> _What you have to do_
The entries below contain a stretch that opens with the line containing "Init Container" and closes with the line containing "생성한 파드가 정리됨"; set down that stretch exactly, both ends included, and nothing else.
-*-
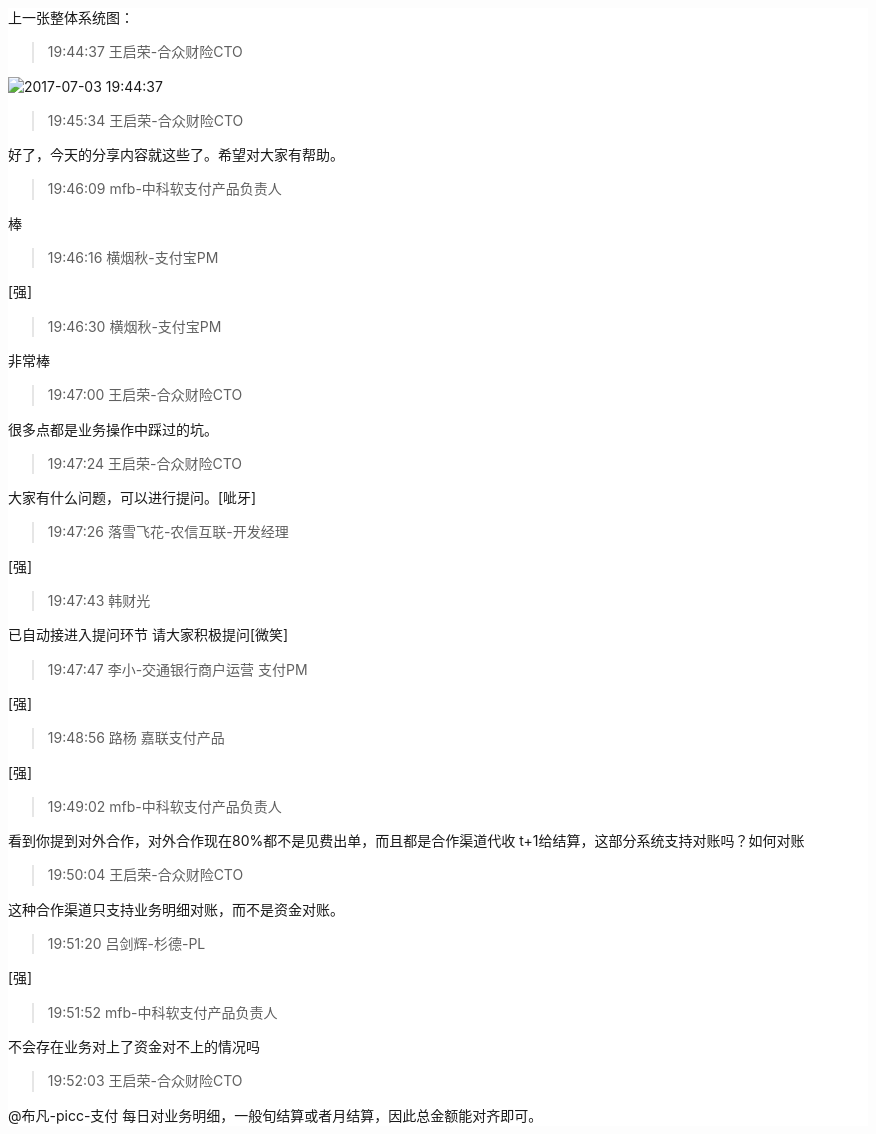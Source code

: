 上一张整体系统图：  
   
> 19:44:37  王启荣-合众财险CTO  
   
![2017-07-03 19:44:37](http://wechat.lixf.cn/img/20170703_194437.png) 
   
> 19:45:34  王启荣-合众财险CTO  
   
好了，今天的分享内容就这些了。希望对大家有帮助。  
   
> 19:46:09  mfb-中科软支付产品负责人  
   
棒  
   
> 19:46:16  横烟秋-支付宝PM  
   
[强]  
   
> 19:46:30  横烟秋-支付宝PM  
   
非常棒  
   
> 19:47:00  王启荣-合众财险CTO  
   
很多点都是业务操作中踩过的坑。  
   
> 19:47:24  王启荣-合众财险CTO  
   
大家有什么问题，可以进行提问。[呲牙]  
   
> 19:47:26  落雪飞花-农信互联-开发经理  
   
[强]  
   
> 19:47:43  韩财光  
   
已自动接进入提问环节 请大家积极提问[微笑]  
   
> 19:47:47  李小-交通银行商户运营 支付PM  
   
[强]  
   
> 19:48:56  路杨 嘉联支付产品  
   
[强]  
   
> 19:49:02  mfb-中科软支付产品负责人  
   
看到你提到对外合作，对外合作现在80%都不是见费出单，而且都是合作渠道代收 t+1给结算，这部分系统支持对账吗？如何对账  
   
> 19:50:04  王启荣-合众财险CTO  
   
这种合作渠道只支持业务明细对账，而不是资金对账。  
   
> 19:51:20  吕剑辉-杉德-PL  
   
[强]  
   
> 19:51:52  mfb-中科软支付产品负责人  
   
不会存在业务对上了资金对不上的情况吗  
   
> 19:52:03  王启荣-合众财险CTO  
   
@布凡-picc-支付 每日对业务明细，一般旬结算或者月结算，因此总金额能对齐即可。   
   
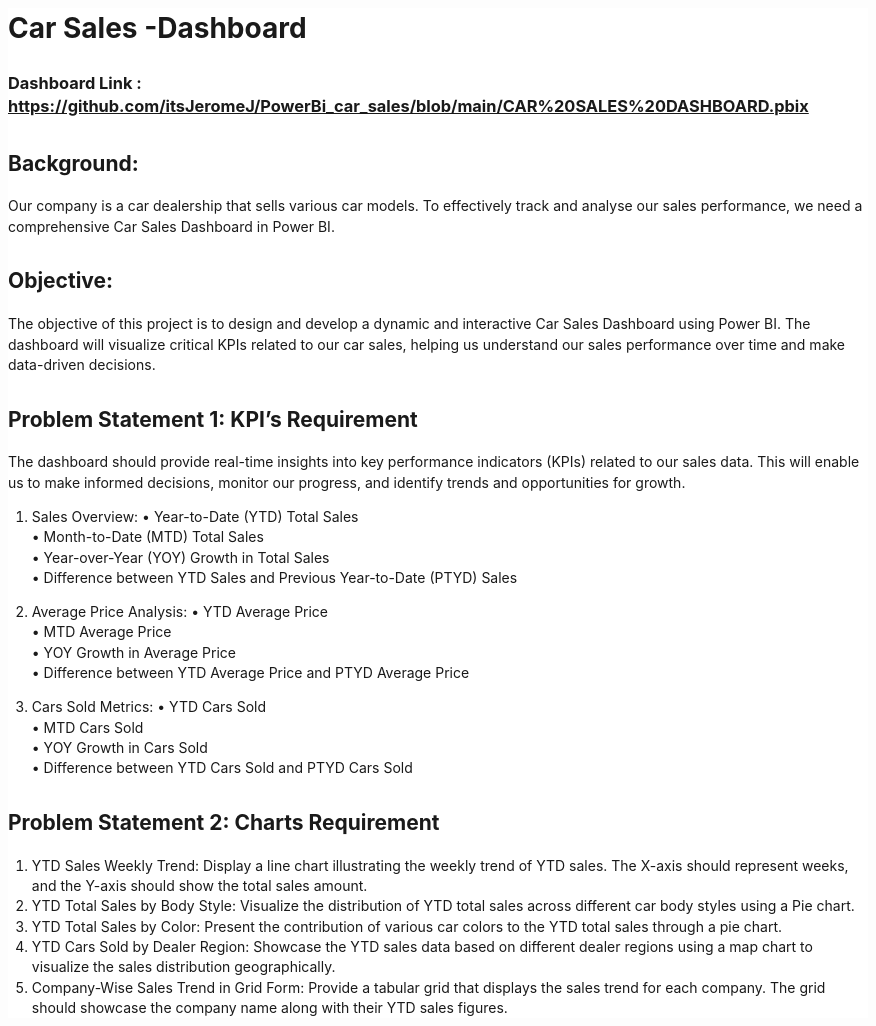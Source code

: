 # Car Sales -Dashboard

### Dashboard Link : https://github.com/itsJeromeJ/PowerBi_car_sales/blob/main/CAR%20SALES%20DASHBOARD.pbix

## Background: 

Our company is a car dealership that sells various car models. To effectively track and analyse our sales performance, we need a comprehensive Car Sales Dashboard in Power BI. 

## Objective:

 The objective of this project is to design and develop a dynamic and interactive Car Sales Dashboard using Power BI. The dashboard will visualize critical KPIs related to our car sales, helping us understand our sales performance over time and make data-driven decisions.


## Problem Statement 1: KPI’s Requirement

The dashboard should provide real-time insights into key performance indicators (KPIs) related to our sales data. This will enable us to make informed decisions, monitor our progress, and identify trends and opportunities for growth.
1.	Sales Overview:
•	Year-to-Date (YTD) Total Sales   
•	Month-to-Date (MTD) Total Sales  
•	Year-over-Year (YOY) Growth in Total Sales  
•	Difference between YTD Sales and Previous Year-to-Date (PTYD) Sales

2.	Average Price Analysis:
•	YTD Average Price  
•	MTD Average Price  
•	YOY Growth in Average Price  
•	Difference between YTD Average Price and PTYD Average Price

3.	Cars Sold Metrics:
•	YTD Cars Sold  
•	MTD Cars Sold  
•	YOY Growth in Cars Sold  
•	Difference between YTD Cars Sold and PTYD Cars Sold  

## Problem Statement 2: Charts Requirement

1.	YTD Sales Weekly Trend: Display a line chart illustrating the weekly trend of YTD sales. The X-axis should represent weeks, and the Y-axis should show the total sales amount.
2.	YTD Total Sales by Body Style: Visualize the distribution of YTD total sales across different car body styles using a Pie chart.
3.	YTD Total Sales by Color: Present the contribution of various car colors to the YTD total sales through a pie chart.
4.	YTD Cars Sold by Dealer Region: Showcase the YTD sales data based on different dealer regions using a map chart to visualize the sales distribution geographically.
5.	Company-Wise Sales Trend in Grid Form: Provide a tabular grid that displays the sales trend for each company. The grid should showcase the company name along with their YTD sales figures.
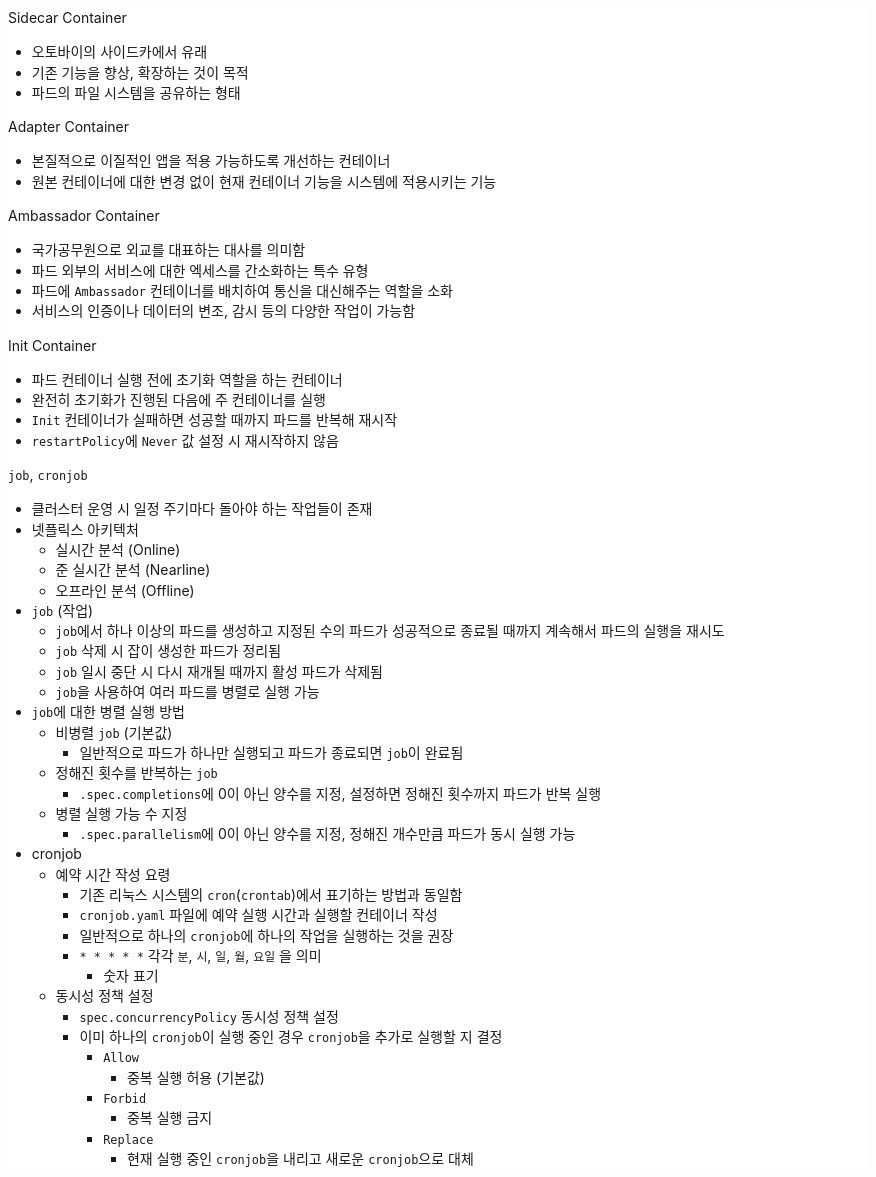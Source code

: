 Sidecar Container
* 오토바이의 사이드카에서 유래
* 기존 기능을 향상, 확장하는 것이 목적
* 파드의 파일 시스템을 공유하는 형태

Adapter Container
* 본질적으로 이질적인 앱을 적용 가능하도록 개선하는 컨테이너
* 원본 컨테이너에 대한 변경 없이 현재 컨테이너 기능을 시스템에 적용시키는 기능

Ambassador Container
* 국가공무원으로 외교를 대표하는 대사를 의미함
* 파드 외부의 서비스에 대한 엑세스를 간소화하는 특수 유형
* 파드에 `Ambassador` 컨테이너를 배치하여 통신을 대신해주는 역할을 소화
* 서비스의 인증이나 데이터의 변조, 감시 등의 다양한 작업이 가능함

Init Container
* 파드 컨테이너 실행 전에 초기화 역할을 하는 컨테이너
* 완전히 초기화가 진행된 다음에 주 컨테이너를 실행
* `Init` 컨테이너가 실패하면 성공할 때까지 파드를 반복해 재시작
* `restartPolicy`에 `Never` 값 설정 시 재시작하지 않음

`job`, `cronjob`
* 클러스터 운영 시 일정 주기마다 돌아야 하는 작업들이 존재
* 넷플릭스 아키텍처
  * 실시간 분석 (Online)
  * 준 실시간 분석 (Nearline)
  * 오프라인 분석 (Offline)
* `job` (작업)
  * `job`에서 하나 이상의 파드를 생성하고 지정된 수의 파드가 성공적으로 종료될 때까지 계속해서 파드의 실행을 재시도
  * `job` 삭제 시 잡이 생성한 파드가 정리됨
  * `job` 일시 중단 시 다시 재개될 때까지 활성 파드가 삭제됨
  * `job`을 사용하여 여러 파드를 병렬로 실행 가능
* `job`에 대한 병렬 실행 방법
  * 비병렬 `job` (기본값)
    * 일반적으로 파드가 하나만 실행되고 파드가 종료되면 `job`이 완료됨
  * 정해진 횟수를 반복하는 `job`
    * `.spec.completions`에 0이 아닌 양수를 지정, 설정하면 정해진 횟수까지 파드가 반복 실행
  * 병렬 실행 가능 수 지정
    * `.spec.parallelism`에 0이 아닌 양수를 지정, 정해진 개수만큼 파드가 동시 실행 가능
* cronjob
  * 예약 시간 작성 요령
    * 기존 리눅스 시스템의 `cron`(`crontab`)에서 표기하는 방법과 동일함
    * `cronjob.yaml` 파일에 예약 실행 시간과 실행할 컨테이너 작성
    * 일반적으로 하나의 `cronjob`에 하나의 작업을 실행하는 것을 권장
    * `* * * * *` 각각 `분`, `시`, `일`, `월`, `요일` 을 의미
      * 숫자 표기
  * 동시성 정책 설정
    * `spec.concurrencyPolicy` 동시성 정책 설정
    * 이미 하나의 `cronjob`이 실행 중인 경우 `cronjob`을 추가로 실행할 지 결정
      * `Allow`
        * 중복 실행 허용 (기본값)
      * `Forbid`
        * 중복 실행 금지
      * `Replace`
        * 현재 실행 중인 `cronjob`을 내리고 새로운 `cronjob`으로 대체
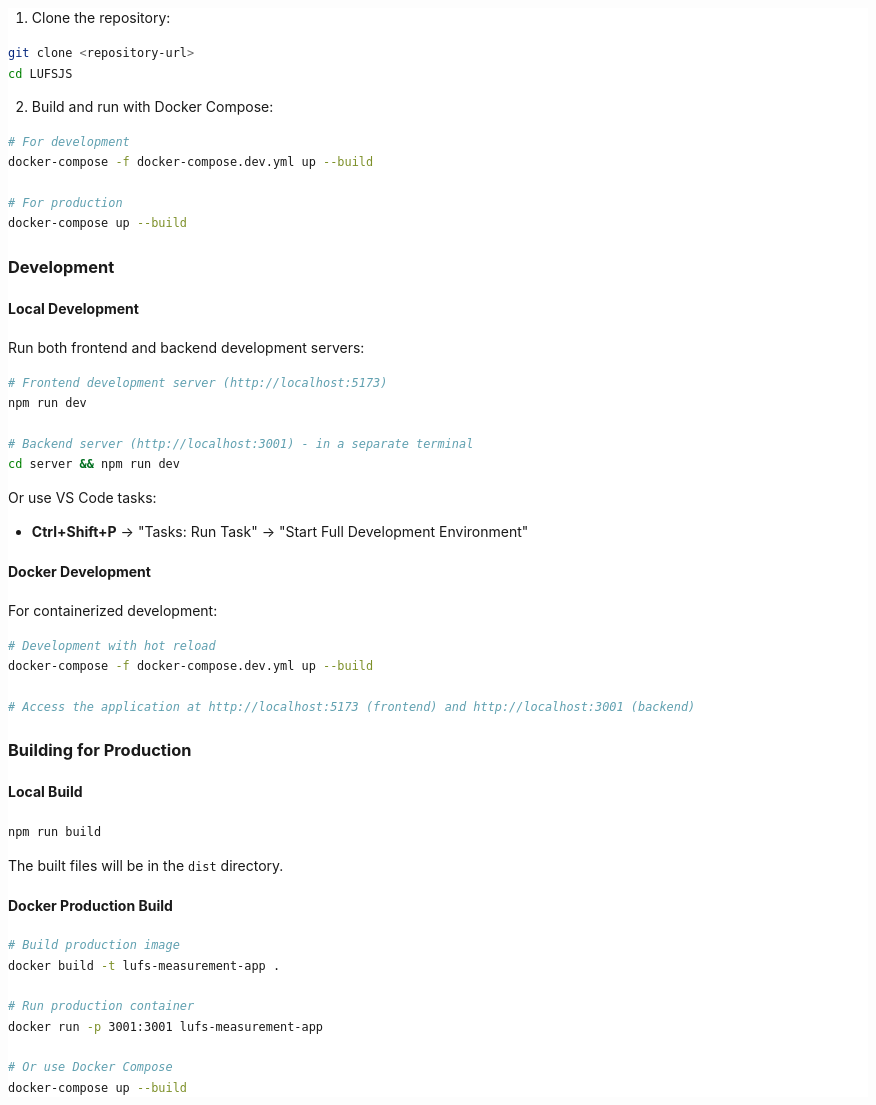1. Clone the repository:
```bash
git clone <repository-url>
cd LUFSJS
```

2. Build and run with Docker Compose:
```bash
# For development
docker-compose -f docker-compose.dev.yml up --build

# For production
docker-compose up --build
```

### Development

#### Local Development

Run both frontend and backend development servers:

```bash
# Frontend development server (http://localhost:5173)
npm run dev

# Backend server (http://localhost:3001) - in a separate terminal
cd server && npm run dev
```

Or use VS Code tasks:
- **Ctrl+Shift+P** → "Tasks: Run Task" → "Start Full Development Environment"

#### Docker Development

For containerized development:

```bash
# Development with hot reload
docker-compose -f docker-compose.dev.yml up --build

# Access the application at http://localhost:5173 (frontend) and http://localhost:3001 (backend)
```

### Building for Production

#### Local Build

```bash
npm run build
```

The built files will be in the `dist` directory.

#### Docker Production Build

```bash
# Build production image
docker build -t lufs-measurement-app .

# Run production container
docker run -p 3001:3001 lufs-measurement-app

# Or use Docker Compose
docker-compose up --build
```
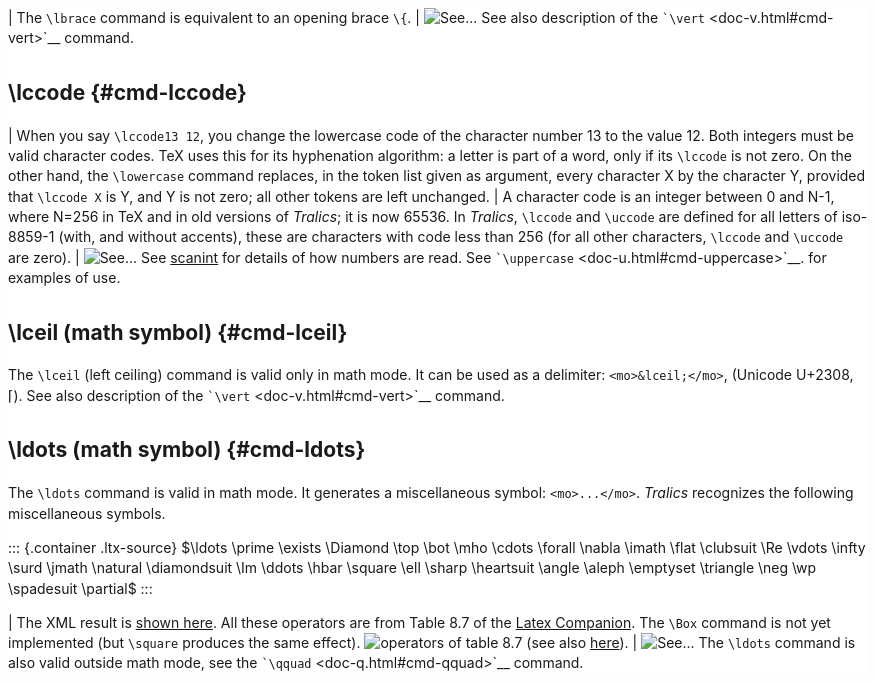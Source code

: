 | The `\lbrace` command is equivalent to an opening brace `\{`.
| ![See\...](/img/AR.png) See also description of the `` `\vert ``
  \<doc-v.html\#cmd-vert\>\`\_\_ command.

\\lccode {#cmd-lccode}
--------

| When you say `\lccode13 12`, you change the lowercase code of the
  character number 13 to the value 12. Both integers must be valid
  character codes. TeX uses this for its hyphenation algorithm: a letter
  is part of a word, only if its `\lccode` is not zero. On the other
  hand, the `\lowercase` command replaces, in the token list given as
  argument, every character X by the character Y, provided that
  `\lccode X` is Y, and Y is not zero; all other tokens are left
  unchanged.
| A character code is an integer between 0 and N-1, where N=256 in TeX
  and in old versions of *Tralics*; it is now 65536. In *Tralics*,
  `\lccode` and `\uccode` are defined for all letters of iso-8859-1
  (with, and without accents), these are characters with code less than
  256 (for all other characters, `\lccode` and `\uccode` are zero).
| ![See\...](/img/AR.png) See [scanint](doc-s.html#fct-scanint) for
  details of how numbers are read. See `` `\uppercase ``
  \<doc-u.html\#cmd-uppercase\>\`\_\_. for examples of use.

\\lceil (math symbol) {#cmd-lceil}
---------------------

The `\lceil` (left ceiling) command is valid only in math mode. It can
be used as a delimiter: `<mo>&lceil;</mo>`, (Unicode U+2308, ⌈). See
also description of the `` `\vert `` \<doc-v.html\#cmd-vert\>\`\_\_
command.

\\ldots (math symbol) {#cmd-ldots}
---------------------

The `\ldots` command is valid in math mode. It generates a miscellaneous
symbol: `<mo>...</mo>`. *Tralics* recognizes the following miscellaneous
symbols.

::: {.container .ltx-source}
    $\ldots \prime \exists \Diamond \top \bot \mho 
    \cdots \forall \nabla \imath \flat \clubsuit \Re
    \vdots \infty \surd \jmath \natural \diamondsuit \Im
    \ddots \hbar \square \ell \sharp \heartsuit \angle
    \aleph \emptyset \triangle \neg \wp \spadesuit \partial$
:::

| The XML result is [shown here](doc-laux.html#cmd-ldots). All these
  operators are from Table 8.7 of the [Latex
  Companion](index.html#companion). The `\Box` command is not yet
  implemented (but `\square` produces the same effect). ![operators of
  table 8.7](/img/img_7.png) (see also [here](mml_ex.html#math1)).
| ![See\...](/img/AR.png) The `\ldots` command is also valid outside
  math mode, see the `` `\qquad `` \<doc-q.html\#cmd-qquad\>\`\_\_
  command.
-*-
> _Solution_
Init Container
* 파드 컨테이너 실행 전에 초기화 역할을 하는 컨테이너
* 완전히 초기화가 진행된 다음에 주 컨테이너를 실행
* `Init` 컨테이너가 실패하면 성공할 때까지 파드를 반복해 재시작
* `restartPolicy`에 `Never` 값 설정 시 재시작하지 않음

`job`, `cronjob`
* 클러스터 운영 시 일정 주기마다 돌아야 하는 작업들이 존재
* 넷플릭스 아키텍처
  * 실시간 분석 (Online)
  * 준 실시간 분석 (Nearline)
  * 오프라인 분석 (Offline)
* `job` (작업)
  * `job`에서 하나 이상의 파드를 생성하고 지정된 수의 파드가 성공적으로 종료될 때까지 계속해서 파드의 실행을 재시도
  * `job` 삭제 시 잡이 생성한 파드가 정리됨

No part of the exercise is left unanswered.